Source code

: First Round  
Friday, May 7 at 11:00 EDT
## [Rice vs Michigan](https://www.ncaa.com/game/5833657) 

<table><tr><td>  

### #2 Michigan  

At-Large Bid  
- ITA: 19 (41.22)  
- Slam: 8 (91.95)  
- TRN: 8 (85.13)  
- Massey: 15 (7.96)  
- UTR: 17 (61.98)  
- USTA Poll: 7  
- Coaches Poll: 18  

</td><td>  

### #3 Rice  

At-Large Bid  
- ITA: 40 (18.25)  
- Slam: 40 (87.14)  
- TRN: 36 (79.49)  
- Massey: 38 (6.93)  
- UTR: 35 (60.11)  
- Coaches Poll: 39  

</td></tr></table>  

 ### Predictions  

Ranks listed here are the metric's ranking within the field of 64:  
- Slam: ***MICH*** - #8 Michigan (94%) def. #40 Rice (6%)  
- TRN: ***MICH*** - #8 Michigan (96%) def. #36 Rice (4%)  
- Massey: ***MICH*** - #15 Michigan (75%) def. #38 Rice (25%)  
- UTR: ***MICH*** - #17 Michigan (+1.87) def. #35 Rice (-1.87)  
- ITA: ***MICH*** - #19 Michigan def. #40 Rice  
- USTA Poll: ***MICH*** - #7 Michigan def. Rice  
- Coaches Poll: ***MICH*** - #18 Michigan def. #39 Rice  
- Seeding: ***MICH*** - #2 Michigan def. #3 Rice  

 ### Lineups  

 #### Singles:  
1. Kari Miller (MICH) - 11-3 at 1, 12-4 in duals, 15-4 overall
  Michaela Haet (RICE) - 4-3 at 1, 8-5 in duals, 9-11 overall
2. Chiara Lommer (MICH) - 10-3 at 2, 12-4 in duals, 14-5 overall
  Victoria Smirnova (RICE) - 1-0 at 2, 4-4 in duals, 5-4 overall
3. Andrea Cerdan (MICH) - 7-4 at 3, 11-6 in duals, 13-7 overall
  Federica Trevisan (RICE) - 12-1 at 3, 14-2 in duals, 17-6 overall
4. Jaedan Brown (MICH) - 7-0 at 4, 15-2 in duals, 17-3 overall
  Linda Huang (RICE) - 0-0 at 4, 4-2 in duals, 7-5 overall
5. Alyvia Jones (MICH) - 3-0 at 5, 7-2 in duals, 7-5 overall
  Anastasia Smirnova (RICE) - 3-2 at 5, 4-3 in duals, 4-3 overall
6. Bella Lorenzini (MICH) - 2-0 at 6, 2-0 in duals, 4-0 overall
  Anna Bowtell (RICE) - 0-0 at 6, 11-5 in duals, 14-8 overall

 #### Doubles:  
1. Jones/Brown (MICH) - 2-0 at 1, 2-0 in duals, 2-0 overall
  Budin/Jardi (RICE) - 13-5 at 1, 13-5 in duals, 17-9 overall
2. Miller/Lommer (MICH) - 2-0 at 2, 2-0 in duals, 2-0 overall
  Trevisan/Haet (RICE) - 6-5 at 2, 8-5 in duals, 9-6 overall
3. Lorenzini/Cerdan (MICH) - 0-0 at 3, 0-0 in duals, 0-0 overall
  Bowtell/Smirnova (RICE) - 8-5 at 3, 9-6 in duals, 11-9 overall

───

ASSIGNED TASK: Output all the lines above. Keep each one exact.

EXERCISE RESULT:
Source code

: First Round  
Friday, May 7 at 11:00 EDT
## [Rice vs Michigan](https://www.ncaa.com/game/5833657) 

<table><tr><td>  

### #2 Michigan  

At-Large Bid  
- ITA: 19 (41.22)  
- Slam: 8 (91.95)  
- TRN: 8 (85.13)  
- Massey: 15 (7.96)  
- UTR: 17 (61.98)  
- USTA Poll: 7  
- Coaches Poll: 18  

</td><td>  

### #3 Rice  

At-Large Bid  
- ITA: 40 (18.25)  
- Slam: 40 (87.14)  
- TRN: 36 (79.49)  
- Massey: 38 (6.93)  
- UTR: 35 (60.11)  
- Coaches Poll: 39  

</td></tr></table>  

 ### Predictions  

Ranks listed here are the metric's ranking within the field of 64:  
- Slam: ***MICH*** - #8 Michigan (94%) def. #40 Rice (6%)  
- TRN: ***MICH*** - #8 Michigan (96%) def. #36 Rice (4%)  
- Massey: ***MICH*** - #15 Michigan (75%) def. #38 Rice (25%)  
- UTR: ***MICH*** - #17 Michigan (+1.87) def. #35 Rice (-1.87)  
- ITA: ***MICH*** - #19 Michigan def. #40 Rice  
- USTA Poll: ***MICH*** - #7 Michigan def. Rice  
- Coaches Poll: ***MICH*** - #18 Michigan def. #39 Rice  
- Seeding: ***MICH*** - #2 Michigan def. #3 Rice  

 ### Lineups  

 #### Singles:  
1. Kari Miller (MICH) - 11-3 at 1, 12-4 in duals, 15-4 overall
  Michaela Haet (RICE) - 4-3 at 1, 8-5 in duals, 9-11 overall
2. Chiara Lommer (MICH) - 10-3 at 2, 12-4 in duals, 14-5 overall
  Victoria Smirnova (RICE) - 1-0 at 2, 4-4 in duals, 5-4 overall
3. Andrea Cerdan (MICH) - 7-4 at 3, 11-6 in duals, 13-7 overall
  Federica Trevisan (RICE) - 12-1 at 3, 14-2 in duals, 17-6 overall
4. Jaedan Brown (MICH) - 7-0 at 4, 15-2 in duals, 17-3 overall
  Linda Huang (RICE) - 0-0 at 4, 4-2 in duals, 7-5 overall
5. Alyvia Jones (MICH) - 3-0 at 5, 7-2 in duals, 7-5 overall
  Anastasia Smirnova (RICE) - 3-2 at 5, 4-3 in duals, 4-3 overall
6. Bella Lorenzini (MICH) - 2-0 at 6, 2-0 in duals, 4-0 overall
  Anna Bowtell (RICE) - 0-0 at 6, 11-5 in duals, 14-8 overall

 #### Doubles:  
1. Jones/Brown (MICH) - 2-0 at 1, 2-0 in duals, 2-0 overall
  Budin/Jardi (RICE) - 13-5 at 1, 13-5 in duals, 17-9 overall
2. Miller/Lommer (MICH) - 2-0 at 2, 2-0 in duals, 2-0 overall
  Trevisan/Haet (RICE) - 6-5 at 2, 8-5 in duals, 9-6 overall
3. Lorenzini/Cerdan (MICH) - 0-0 at 3, 0-0 in duals, 0-0 overall
  Bowtell/Smirnova (RICE) - 8-5 at 3, 9-6 in duals, 11-9 overall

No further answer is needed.